5. An instrument for cranial operations having in combination a vertical pivot member firmly anchored to the bone structure of the skull with a wide area of the contact with the skull, a cutting unit in the form of an elongated bar and central pivot block having free pivoted vertical and horizontal movement mounted on said pivot member and having a clamping terminal adjacent one end, a removable blade and guide member secured within said clamping terminal with said blade restricted to a fractional projection beyond said guide member to limit the depth of out, said guide member providing a stop to limit forward movement of the cutter blade upon the completion of the cutting operation, and a handle member adapted to be attached to the opposite end of said cutter unit for controlling the cutting action of said blade.

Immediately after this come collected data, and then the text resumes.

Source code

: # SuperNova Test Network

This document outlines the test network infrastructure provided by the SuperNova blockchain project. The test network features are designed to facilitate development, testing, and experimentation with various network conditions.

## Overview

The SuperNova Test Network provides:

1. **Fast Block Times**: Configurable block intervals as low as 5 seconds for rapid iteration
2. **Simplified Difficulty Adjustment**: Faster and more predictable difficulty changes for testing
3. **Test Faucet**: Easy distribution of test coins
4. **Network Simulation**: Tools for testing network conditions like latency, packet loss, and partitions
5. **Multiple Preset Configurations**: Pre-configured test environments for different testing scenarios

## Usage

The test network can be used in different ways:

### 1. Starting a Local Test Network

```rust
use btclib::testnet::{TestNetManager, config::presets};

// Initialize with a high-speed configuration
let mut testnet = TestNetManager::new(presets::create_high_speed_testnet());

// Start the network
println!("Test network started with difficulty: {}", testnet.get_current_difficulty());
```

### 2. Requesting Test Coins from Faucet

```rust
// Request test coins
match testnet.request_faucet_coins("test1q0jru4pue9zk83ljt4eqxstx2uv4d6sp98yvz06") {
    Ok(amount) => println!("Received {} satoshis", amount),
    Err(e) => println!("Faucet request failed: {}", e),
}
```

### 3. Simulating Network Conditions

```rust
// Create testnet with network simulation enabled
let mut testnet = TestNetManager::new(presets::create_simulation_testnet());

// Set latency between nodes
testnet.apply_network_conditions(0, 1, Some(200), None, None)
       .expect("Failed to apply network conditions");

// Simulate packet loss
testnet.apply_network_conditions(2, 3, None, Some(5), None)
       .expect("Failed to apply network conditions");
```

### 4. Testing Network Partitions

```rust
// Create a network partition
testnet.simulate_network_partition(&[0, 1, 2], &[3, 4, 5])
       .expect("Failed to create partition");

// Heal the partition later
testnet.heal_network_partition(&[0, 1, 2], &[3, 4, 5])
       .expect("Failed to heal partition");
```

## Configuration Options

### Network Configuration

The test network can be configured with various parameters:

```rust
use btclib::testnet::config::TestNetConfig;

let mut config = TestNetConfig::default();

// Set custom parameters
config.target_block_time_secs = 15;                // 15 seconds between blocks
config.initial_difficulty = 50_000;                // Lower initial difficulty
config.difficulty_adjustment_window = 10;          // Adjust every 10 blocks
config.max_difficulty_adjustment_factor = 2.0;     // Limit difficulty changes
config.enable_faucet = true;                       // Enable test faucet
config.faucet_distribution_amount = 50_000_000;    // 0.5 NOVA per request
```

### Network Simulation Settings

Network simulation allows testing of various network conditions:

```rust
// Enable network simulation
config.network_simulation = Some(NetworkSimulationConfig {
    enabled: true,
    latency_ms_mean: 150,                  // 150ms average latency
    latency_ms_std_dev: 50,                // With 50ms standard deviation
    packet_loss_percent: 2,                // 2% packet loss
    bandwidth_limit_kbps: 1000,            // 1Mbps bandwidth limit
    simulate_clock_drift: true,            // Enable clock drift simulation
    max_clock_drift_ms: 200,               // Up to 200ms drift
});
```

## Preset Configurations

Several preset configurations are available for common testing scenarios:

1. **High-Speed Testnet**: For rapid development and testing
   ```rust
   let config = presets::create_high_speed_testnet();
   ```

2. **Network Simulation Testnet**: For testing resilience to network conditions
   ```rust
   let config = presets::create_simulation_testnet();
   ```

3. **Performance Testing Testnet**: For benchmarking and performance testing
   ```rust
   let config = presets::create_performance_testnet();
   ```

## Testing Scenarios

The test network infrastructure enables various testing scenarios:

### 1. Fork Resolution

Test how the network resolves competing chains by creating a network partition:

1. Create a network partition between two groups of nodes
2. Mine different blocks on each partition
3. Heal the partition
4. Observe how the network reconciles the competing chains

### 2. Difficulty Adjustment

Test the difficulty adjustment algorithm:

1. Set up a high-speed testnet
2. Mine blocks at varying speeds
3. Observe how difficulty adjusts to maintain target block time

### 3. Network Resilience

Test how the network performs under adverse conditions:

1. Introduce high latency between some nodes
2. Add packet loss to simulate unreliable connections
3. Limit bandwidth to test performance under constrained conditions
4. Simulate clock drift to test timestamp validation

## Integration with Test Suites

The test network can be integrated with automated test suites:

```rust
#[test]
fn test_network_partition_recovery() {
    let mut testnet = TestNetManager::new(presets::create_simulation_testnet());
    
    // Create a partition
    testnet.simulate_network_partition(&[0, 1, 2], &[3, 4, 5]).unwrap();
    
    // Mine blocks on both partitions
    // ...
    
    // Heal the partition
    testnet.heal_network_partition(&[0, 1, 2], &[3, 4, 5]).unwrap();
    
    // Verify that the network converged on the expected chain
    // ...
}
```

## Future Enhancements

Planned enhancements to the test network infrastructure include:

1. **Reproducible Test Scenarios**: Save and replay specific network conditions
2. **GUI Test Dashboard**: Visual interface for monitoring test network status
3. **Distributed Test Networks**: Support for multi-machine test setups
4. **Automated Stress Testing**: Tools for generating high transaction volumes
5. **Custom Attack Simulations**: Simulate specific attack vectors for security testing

6. A cutting unit adapted to be secured to the skull structure by an anchoring member engaging said skull, comprising a central pivot member, a trunnion block suitably mounted on said pivot member and reversibly engageable therewith, a plurality of transverse trunnion bearings in said trunnion block offset from the upper and lower marginal edges of said block in different amounts to provide variable spacing for said trunnion bearings, and a cutting-bar having an intermediate opening and a trunnion pin engageable within a preselected trunnion bearing for cutting a predetermined area of bone structure from the skull along an arcuate path determined by the distance of the cutting edge from the pivot point.
7. An apparatus of the character described having in combination a stationary pivot member firmly secured to the skull at approximately a right-angle thereto, a reversible trunnion block, provided with at least one offset transverse bearing, mounted for free rotation on said pivot member, a cutter-bar mounted in a selected trunnion bearing for free movement toward and away from the skull with a radius intersecting the skull structure, determined by the position of the selected bearing member, and a cutter blade secured on the end of said cutter-bar.
8. An apparatus of the character described having in combination a stationary pivot member firmly secured to the skull at approximately a right-angle thereto, a trunnion block, provided with at least two transverse trunnion bearings, engaged for free rotation on said pivot member, a cutter-bar mounted in a selected trunnion bearing for free movement toward and away from the skull with a cutting radius, intersecting the skull structure, determined by the position of the selected bearing in said trunnion block, and a cutter blade secured on the end of said cutter bar.